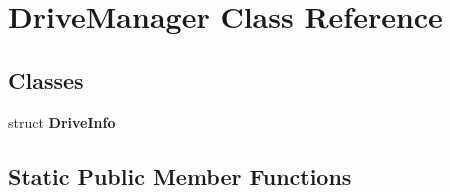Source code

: \hypertarget{classDriveManager}{\section{Drive\-Manager Class Reference}
\label{classDriveManager}
}
\subsection*{Classes}
\begin{DoxyCompactItemize}
\item 
struct {\bfseries Drive\-Info}
\end{DoxyCompactItemize}
\subsection*{Static Public Member Functions}
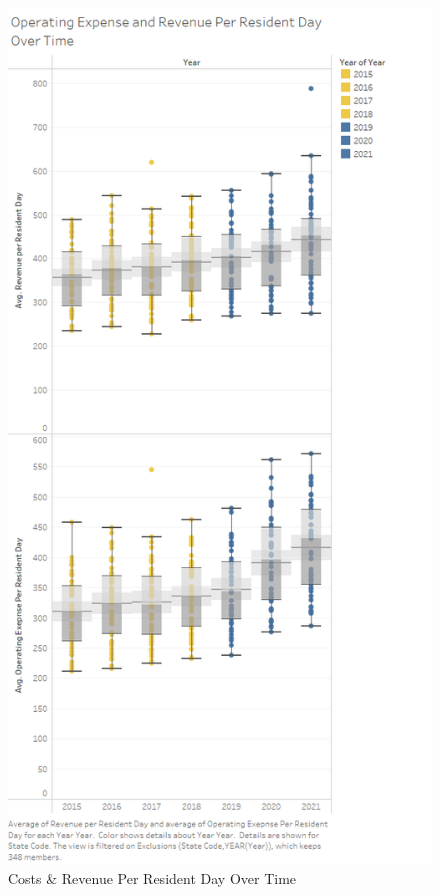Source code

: \documentclass{article}
\theoremstyle{mytheoremstyle}
\theoremstyle{mytheoremstyle}
\theoremstyle{myproblemstyle}
\begin{document}
\begin{figure}[htbp]
\begin{minipage}{0.45\linewidth}
    \includegraphics[width=\linewidth]{Images/COVID Operating Expense and Revenue Per Resident Day.png}
    \caption{Costs \& Revenue Per Resident Day Over Time}
    \label{fig:ExpenseRevenue}
\end{minipage}\hfill
\end{figure}
\end{document}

---*---

- **What you have to do**
Repeat every record above exactly. The pictures do not belong in the copy.

- **Task solution**
Source code

: \hypertarget{classDriveManager}{\section{Drive\-Manager Class Reference}
\label{classDriveManager}
}
\subsection*{Classes}
\begin{DoxyCompactItemize}
\item 
struct {\bfseries Drive\-Info}
\end{DoxyCompactItemize}
\subsection*{Static Public Member Functions}
Source code

: \documentclass{article}
\theoremstyle{mytheoremstyle}
\theoremstyle{mytheoremstyle}
\theoremstyle{myproblemstyle}
\begin{document}
\begin{figure}[htbp]
\begin{minipage}{0.45\linewidth}
    \includegraphics[width=\linewidth]{Images/COVID Operating Expense and Revenue Per Resident Day.png}
    \caption{Costs \& Revenue Per Resident Day Over Time}
    \label{fig:ExpenseRevenue}
\end{minipage}\hfill
\end{figure}
\end{document}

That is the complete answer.